This volume collects essays which are thematically connected through the work of Kent Emery Jr., to whom the volume is dedicated. A main focus lies on the attempts to bridge the gap between mysticism and a systematic approach to medieval philosophical thought. The essays address a wide range of topics concerning (a) the nature of the human soul (in philosophical and theological discourse); (b) medieval theories of cognition (natural and supernatural), self-knowledge and knowledge of God; (c) the human soul's contemplation of, and union with, God; (d) the tradition of "the modes of theology" in the Middle Ages; (e) the relation between philosophy and theology. Various articles are dedicated to major figures of the 13th and 14th century philosophy, others display new material based on critical editions.
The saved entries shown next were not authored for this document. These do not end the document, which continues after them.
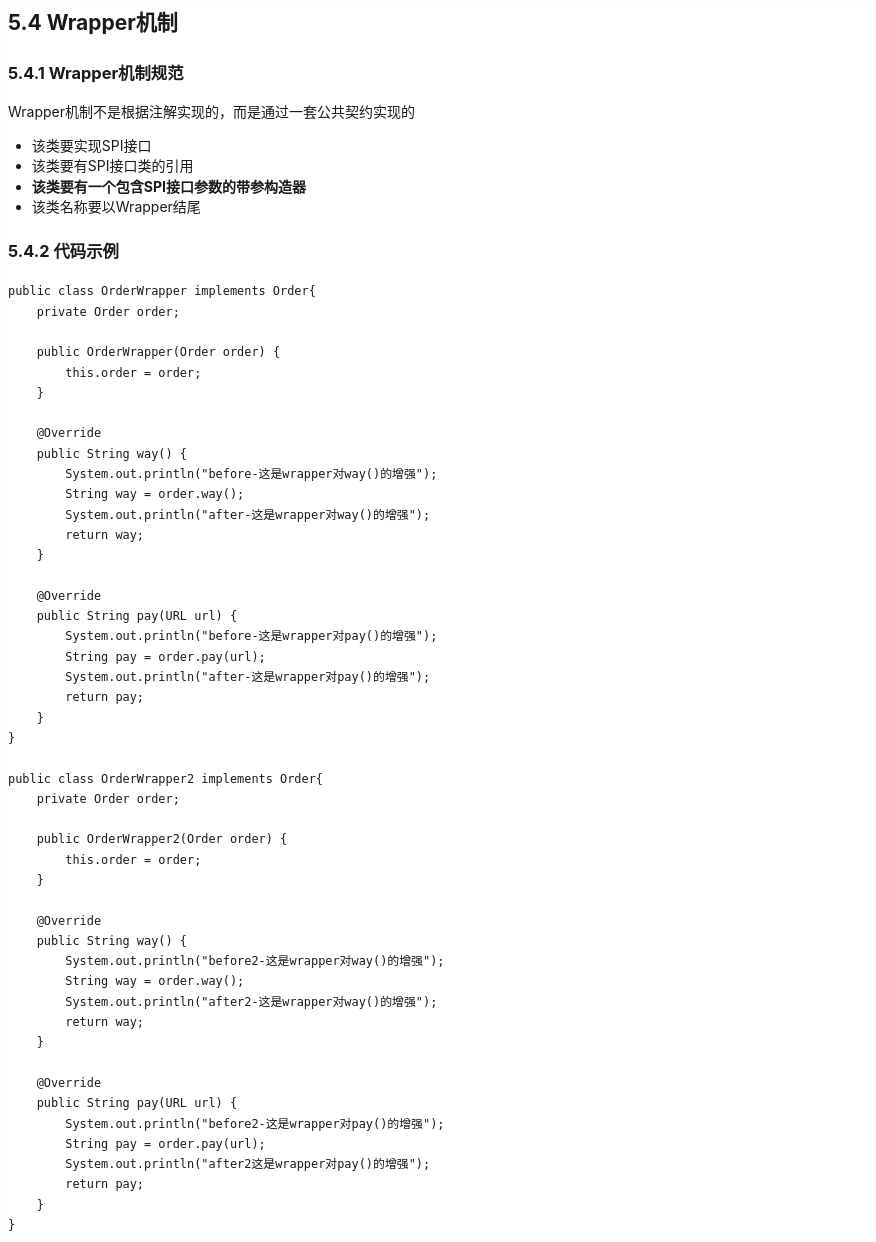 ## 5.4 Wrapper机制

### 5.4.1 Wrapper机制规范

Wrapper机制不是根据注解实现的，而是通过一套公共契约实现的

* 该类要实现SPI接口
* 该类要有SPI接口类的引用
* **该类要有一个包含SPI接口参数的带参构造器**
* 该类名称要以Wrapper结尾

### 5.4.2 代码示例

```
public class OrderWrapper implements Order{
    private Order order;

    public OrderWrapper(Order order) {
        this.order = order;
    }

    @Override
    public String way() {
        System.out.println("before-这是wrapper对way()的增强");
        String way = order.way();
        System.out.println("after-这是wrapper对way()的增强");
        return way;
    }

    @Override
    public String pay(URL url) {
        System.out.println("before-这是wrapper对pay()的增强");
        String pay = order.pay(url);
        System.out.println("after-这是wrapper对pay()的增强");
        return pay;
    }
}

public class OrderWrapper2 implements Order{
    private Order order;

    public OrderWrapper2(Order order) {
        this.order = order;
    }

    @Override
    public String way() {
        System.out.println("before2-这是wrapper对way()的增强");
        String way = order.way();
        System.out.println("after2-这是wrapper对way()的增强");
        return way;
    }

    @Override
    public String pay(URL url) {
        System.out.println("before2-这是wrapper对pay()的增强");
        String pay = order.pay(url);
        System.out.println("after2这是wrapper对pay()的增强");
        return pay;
    }
}
```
Contributors are Jan A. Aertsen, Stephen Brown, Bernardo Carlos Bazan, William J. Courtenay, Alfredo Santiago Culleton, Silvia Donati, Bernd Goehring, Guy Guldentops, Daniel Hobbins, Roberto Hofmeister Pich, Georgi Kapriev, Steven P. Marrone, Stephen M. Metzger, Timothy B. Noone, Mikolaj Olszewski, Alessandro Palazzo, Garrett R. Smith, Andreas Speer, Carlos Steel, Loris Sturlese, Chris Schabel, Christian Trottmann, and Gordon A. Wilson.
Roberto Hofmeister Pich is Professor of Philosophy at the Pontificia Universidade Catolica do Rio Grande do Sul (PUCRS), Porto Alegre / RS, Brazil. He has written and edited books about the philosophy of John Duns Scotus and the reception of the Scotist and other medieval "schools" in Baroque and Modern Scholasticism.
Andreas Speer is Professor in Philosophy and Director of the Thomas-Institut at the University of Cologne. He has written and edited many books and articles concerning the history of medieval philosophy and theology. He is General Editor of the Studien und Texte zur Geistesgeschichte des Mittelalters (Brill).